How useful is the net 'dragnet' act?
If the result of the referendum on 21 March fails to change anything in the new Dutch Intelligence and Security Services Act, those services will be able to do a great deal more from 1 May onwards. The question is how useful ‘tapping’ the Internet will be and how often the security services will make use of the option.
One reason for the act being so controversial is that people fear that the security services will tap the Internet traffic of innocent civilians. According to the General Intelligence and Security Service of the Netherlands (AIVD), the perception of a ‘dragnet’ is incorrect. The AIVD states that it is not looking for non-relevant data and will only tap traffic as specifically as possible – at a street or district level – and only when given permission.
Mass taps have been technically possibly for a long time. There is special equipment for the purpose, known as ‘flow exporters’. A security service first has to copy the data passing through a fibre-optic cable, using a splitter or routers at the Internet providers. The exporters then read in the data and metadata. Filters are subsequently used to forward the relevant data to a human or computer for analysis.
According to the AIVD, however, this is a blunt instrument that they will not be using very often. Other measures for keeping an eye on someone, such as approaching the people in their surroundings or calling on someone at home, are cheaper, simpler and more effective.
Moving with the times
Nevertheless, political circles say that a new law is needed that makes tapping into web traffic possible. The old law is no longer fit for purpose in a changing world in which smartphones and the Internet are an integral part of life. The new act is worded more broadly, so that future technology may also be covered by the powers provided for in the act.
For many of the new things that the AIVD is authorised to do, it will need permission from a committee that decides beforehand whether a request will be granted or not. Opponents to the new Intelligence and Security Services Act are critical of that committee, believing it circumvents the judiciary. “We don’t know how their supervision is going to work out, and that creates uncertainty,” says one member of staff at the privacy organisation Bits of Freedom. “Is the committee capable of saying no, particularly when the request is urgent?”
The new law is giving the intelligence services too much power anyway, according to critics. Dutch newsmagazine De Groene Amsterdammer discovered for example that it would be possible to set up a DNA database. This database would in principle only be used for identifying terror suspects, but the government has often been seen in practice to handle sensitive genetic material clumsily.
Useless?
Whether the security services can garner useful information through Internet taps is unclear. Messaging apps such as WhatsApp and Telegram are end-to-end encrypted, meaning the content of messages cannot be read by third parties.
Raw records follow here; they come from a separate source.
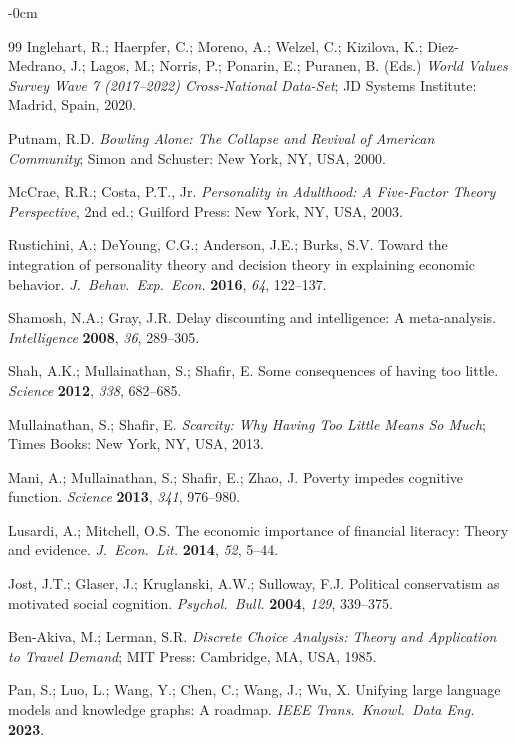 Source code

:\documentclass[sustainability,article,submit,pdftex,moreauthors]{Definitions/mdpi}
\begin{document}
\begin{adjustwidth}{-\extralength}{0cm}
\begin{thebibliography}{99}
Inglehart, R.; Haerpfer, C.; Moreno, A.; Welzel, C.; Kizilova, K.;
Diez-Medrano, J.; Lagos, M.; Norris, P.; Ponarin, E.; Puranen, B. (Eds.)
\textit{World Values Survey Wave 7 (2017--2022) Cross-National Data-Set};
JD Systems Institute: Madrid, Spain, 2020.

Putnam, R.D.
\textit{Bowling Alone: The Collapse and Revival of American Community};
Simon and Schuster: New York, NY, USA, 2000.

McCrae, R.R.; Costa, P.T., Jr.
\textit{Personality in Adulthood: A Five-Factor Theory Perspective}, 2nd ed.;
Guilford Press: New York, NY, USA, 2003.

Rustichini, A.; DeYoung, C.G.; Anderson, J.E.; Burks, S.V.
Toward the integration of personality theory and decision theory in explaining
economic behavior. \textit{J.\ Behav.\ Exp.\ Econ.} \textbf{2016},
\textit{64}, 122--137.

Shamosh, N.A.; Gray, J.R. Delay discounting and intelligence: A meta-analysis.
\textit{Intelligence} \textbf{2008}, \textit{36}, 289--305.

Shah, A.K.; Mullainathan, S.; Shafir, E. Some consequences of having too little.
\textit{Science} \textbf{2012}, \textit{338}, 682--685.

Mullainathan, S.; Shafir, E.
\textit{Scarcity: Why Having Too Little Means So Much};
Times Books: New York, NY, USA, 2013.

Mani, A.; Mullainathan, S.; Shafir, E.; Zhao, J. Poverty impedes cognitive
function. \textit{Science} \textbf{2013}, \textit{341}, 976--980.

Lusardi, A.; Mitchell, O.S. The economic importance of financial literacy:
Theory and evidence.
\textit{J.\ Econ.\ Lit.} \textbf{2014}, \textit{52}, 5--44.

Jost, J.T.; Glaser, J.; Kruglanski, A.W.; Sulloway, F.J. Political conservatism
as motivated social cognition.
\textit{Psychol.\ Bull.} \textbf{2004}, \textit{129}, 339--375.

Ben-Akiva, M.; Lerman, S.R.
\textit{Discrete Choice Analysis: Theory and Application to Travel Demand};
MIT Press: Cambridge, MA, USA, 1985.

Pan, S.; Luo, L.; Wang, Y.; Chen, C.; Wang, J.; Wu, X. Unifying large language
models and knowledge graphs: A roadmap.
\textit{IEEE Trans.\ Knowl.\ Data Eng.} \textbf{2023}.


\end{thebibliography}
\end{adjustwidth}
\end{document}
However, metadata such as the time of transmission, the sender and the recipient can still yield important information, for example about the network around a terrorist.
Though technology is already overtaking the law in this regard too, because major platforms such as Apple, Facebook and Google are sending less and less metadata back and forth between two senders, seeing as the companies are competitors. “Instead, the traffic is going through Google’s own servers,” explains Aiko Pras of the University of Twente, “and so there’s no longer any direct line you can follow between the sender and recipient.” If the trend continues, the security services will be able to do very little with the data they collect: they will only see traffic to Google and Facebook, and not the actual sender and recipient.
If the content of the tapped data is often unbreakably encrypted and the metadata less often contains useful information, the question arises of whether there is any point in tapping the data. This does not necessarily undermine the new law, which partly comprises a badly needed update to the existing rules. But it could be the case that the new powers are rendered largely useless again within a couple of years, because malicious users will be able to evade the watching eye of the intelligence services relatively easily.
Final referendum
The new act is part of the final consultative referendum in its current form. The cabinet scrapped these referendums earlier this month. What effect a ‘no’ to the new Intelligence and Security Services Act will have is open to question. Dutch Christian Democrats party leader Sybrand Buma stated earlier that they wanted to ignore the result, and his CDA is now one of the coalition parties.